[Collection entries]
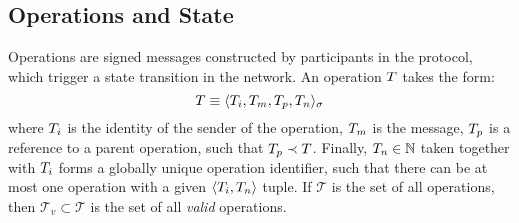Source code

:\subsection{Operations and State}
\label{operations-and-state}



Operations are signed messages constructed by participants in the protocol,
which trigger a state transition in the network. An operation $T$ takes
the form:
\[
    T \equiv \langle T_i, T_m, T_p, T_n \rangle_{\sigma}
\]
where $T_i$ is the identity of the sender of the operation, $T_m$ is the
message, $T_p$ is a reference to a parent operation, such that $T_p \prec
T$. Finally, $T_n \in \mathbb{N}$ taken together with $T_i$ forms a
globally unique operation identifier, such that there can be at most one
operation with a given $\langle T_i, T_n \rangle$ tuple. If $\mathcal{T}$ is the
set of all operations, then $\mathcal{T}_v \subset \mathcal{T}$ is the set of all \emph{valid}
operations.

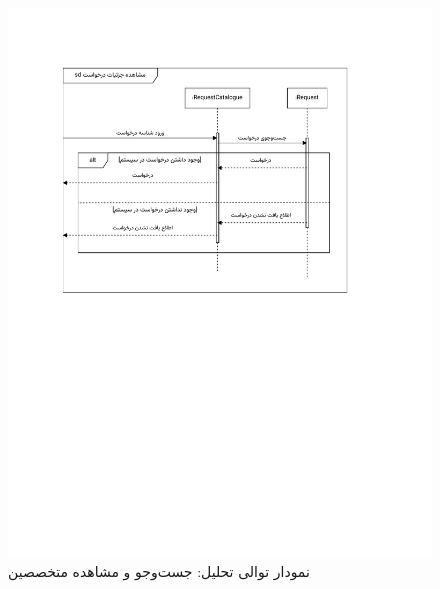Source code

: \begin{figure}[ht!]
	\centering
	\includegraphics[scale=0.8, page=7]{figs/OOD-Sequence-2.pdf}
	\caption{نمودار توالی تحلیل: جست‌وجو و مشاهده متخصصین}
\end{figure}
\FloatBarrier
\newpage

**Description of the task**: Word for word, restate the lines from the one containing "T$. Finally, $T_n" through the end of the entries. Do not include pictures.

**Output of the task**:
T$. Finally, $T_n \in \mathbb{N}$ taken together with $T_i$ forms a
globally unique operation identifier, such that there can be at most one
operation with a given $\langle T_i, T_n \rangle$ tuple. If $\mathcal{T}$ is the
set of all operations, then $\mathcal{T}_v \subset \mathcal{T}$ is the set of all \emph{valid}
operations.

Source code

: \begin{figure}[ht!]
	\centering
	\includegraphics[scale=0.8, page=7]{figs/OOD-Sequence-2.pdf}
	\caption{نمودار توالی تحلیل: جست‌وجو و مشاهده متخصصین}
\end{figure}
\FloatBarrier
\newpage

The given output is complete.